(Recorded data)
>>>
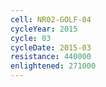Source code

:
 ```yaml
---
cell: NR02-GOLF-04
cycleYear: 2015
cycle: 03
cycleDate: 2015-03
resistance: 440000
enlightened: 271000 
---
```

      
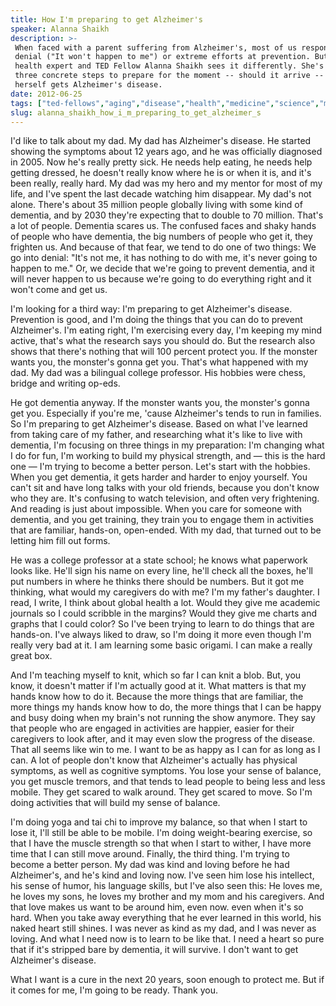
 ```yaml
---
title: How I'm preparing to get Alzheimer's
speaker: Alanna Shaikh
description: >-
 When faced with a parent suffering from Alzheimer's, most of us respond with
 denial ("It won't happen to me") or extreme efforts at prevention. But global
 health expert and TED Fellow Alanna Shaikh sees it differently. She's taking
 three concrete steps to prepare for the moment -- should it arrive -- when she
 herself gets Alzheimer's disease.
date: 2012-06-25
tags: ["ted-fellows","aging","disease","health","medicine","science","mental-health","illness","life","philosophy","death","future","neuroscience","mind","brain","compassion","family","psychology","health-care","self","alzheimers"]
slug: alanna_shaikh_how_i_m_preparing_to_get_alzheimer_s
---
```


I'd like to talk about my dad. My dad has Alzheimer's disease. He started showing the
symptoms about 12 years ago, and he was officially diagnosed in 2005. Now he's really
pretty sick. He needs help eating, he needs help getting dressed, he doesn't really know
where he is or when it is, and it's been really, really hard. My dad was my hero and my
mentor for most of my life, and I've spent the last decade watching him disappear. My dad's
not alone. There's about 35 million people globally living with some kind of dementia, and
by 2030 they're expecting that to double to 70 million. That's a lot of people. Dementia
scares us. The confused faces and shaky hands of people who have dementia, the big numbers
of people who get it, they frighten us. And because of that fear, we tend to do one of two
things: We go into denial: "It's not me, it has nothing to do with me, it's never going to
happen to me." Or, we decide that we're going to prevent dementia, and it will never
happen to us because we're going to do everything right and it won't come and get
us.

I'm looking for a third way: I'm preparing to get Alzheimer's disease. Prevention is good,
and I'm doing the things that you can do to prevent Alzheimer's. I'm eating right, I'm
exercising every day, I'm keeping my mind active, that's what the research says you should
do. But the research also shows that there's nothing that will 100 percent protect you. If
the monster wants you, the monster's gonna get you. That's what happened with my dad. My
dad was a bilingual college professor. His hobbies were chess, bridge and writing op-eds.

He got dementia anyway. If the monster wants you, the monster's gonna get you. Especially
if you're me, 'cause Alzheimer's tends to run in families. So I'm preparing to get
Alzheimer's disease. Based on what I've learned from taking care of my father, and
researching what it's like to live with dementia, I'm focusing on three things in my
preparation: I'm changing what I do for fun, I'm working to build my physical strength,
and — this is the hard one — I'm trying to become a better person. Let's start with the
hobbies. When you get dementia, it gets harder and harder to enjoy yourself. You can't sit
and have long talks with your old friends, because you don't know who they are. It's
confusing to watch television, and often very frightening. And reading is just about
impossible. When you care for someone with dementia, and you get training, they train you
to engage them in activities that are familiar, hands-on, open-ended. With my dad, that
turned out to be letting him fill out forms.

He was a college professor at a state school; he knows what paperwork looks like. He'll
sign his name on every line, he'll check all the boxes, he'll put numbers in where he
thinks there should be numbers. But it got me thinking, what would my caregivers do with
me? I'm my father's daughter. I read, I write, I think about global health a lot. Would
they give me academic journals so I could scribble in the margins? Would they give me
charts and graphs that I could color? So I've been trying to learn to do things that are
hands-on. I've always liked to draw, so I'm doing it more even though I'm really very bad
at it. I am learning some basic origami. I can make a really great box.

And I'm teaching myself to knit, which so far I can knit a blob. But, you know, it doesn't
matter if I'm actually good at it. What matters is that my hands know how to do it.
Because the more things that are familiar, the more things my hands know how to do, the
more things that I can be happy and busy doing when my brain's not running the show
anymore. They say that people who are engaged in activities are happier, easier for their
caregivers to look after, and it may even slow the progress of the disease. That all seems
like win to me. I want to be as happy as I can for as long as I can. A lot of people don't
know that Alzheimer's actually has physical symptoms, as well as cognitive symptoms. You
lose your sense of balance, you get muscle tremors, and that tends to lead people to being
less and less mobile. They get scared to walk around. They get scared to move. So I'm
doing activities that will build my sense of balance.

I'm doing yoga and tai chi to improve my balance, so that when I start to lose it, I'll
still be able to be mobile. I'm doing weight-bearing exercise, so that I have the muscle
strength so that when I start to wither, I have more time that I can still move
around. Finally, the third thing. I'm trying to become a better person. My dad was kind and
loving before he had Alzheimer's, and he's kind and loving now. I've seen him lose his
intellect, his sense of humor, his language skills, but I've also seen this: He loves me,
he loves my sons, he loves my brother and my mom and his caregivers. And that love makes
us want to be around him, even now. even when it's so hard. When you take away everything
that he ever learned in this world, his naked heart still shines. I was never as kind as
my dad, and I was never as loving. And what I need now is to learn to be like that. I need
a heart so pure that if it's stripped bare by dementia, it will survive. I don't want to
get Alzheimer's disease.

What I want is a cure in the next 20 years, soon enough to protect me. But if it comes for
me, I'm going to be ready. Thank you.

<!--
ad_duration=3.33
event="TEDGlobal 2012"
external_start_time=0
has_talk_citation=0
intro_duration=11.82
is_subtitle_required="False"
is_talk_featured="True"
language="en"
language_swap="False"
native_language="en"
number_of_related_talks=6
number_of_speakers=1
number_of_subtitled_videos=41
number_of_tags=21
number_of_talk_download_languages=42
number_of_talk_more_resources=1
number_of_talk_recommendations=1
number_of_talks_take_actions=0
post_ad_duration=0.83
published_timestamp="2012-07-03 15:00:08"
recording_date="2012-06-25"
speaker_description="Global health consultant"
speaker_is_published=1
speaker_name="Alanna Shaikh"
talk_name="How I'm preparing to get Alzheimer's"
talk_recommendations_blurb="The global health specialist shares further reading on how to prepare for the future."
talks_tags=["ted-fellows","aging","disease","health","medicine","science","mental-health","illness","life","philosophy","death","future","neuroscience","mind","brain","compassion","family","psychology","health-care","self","alzheimers"]
talks_take_action=[]
url_audio="https://download.ted.com/talks/AlannaShaikh_2012G.mp3?apikey=acme-roadrunner"
url_photo_speaker="https://pe.tedcdn.com/images/ted/c33983a93df199e7cac40e4acbe8e1011e9463d2_254x191.jpg"
url_photo_talk="https://s3.amazonaws.com/talkstar-photos/uploads/9da0c392-9d9f-4320-a103-1a2097203fe8/AlannaShaikh_2012G-embed.jpg"
url_webpage="https://www.ted.com/talks/alanna_shaikh_how_i_m_preparing_to_get_alzheimer_s"
video_type_name="TED Stage Talk"
-->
<<<
(What you are asked to do) Scan the data for the word "numbers" and copy every line where it shows up.

(Task output)
scares us. The confused faces and shaky hands of people who have dementia, the big numbers
sign his name on every line, he'll check all the boxes, he'll put numbers in where he
thinks there should be numbers. But it got me thinking, what would my caregivers do with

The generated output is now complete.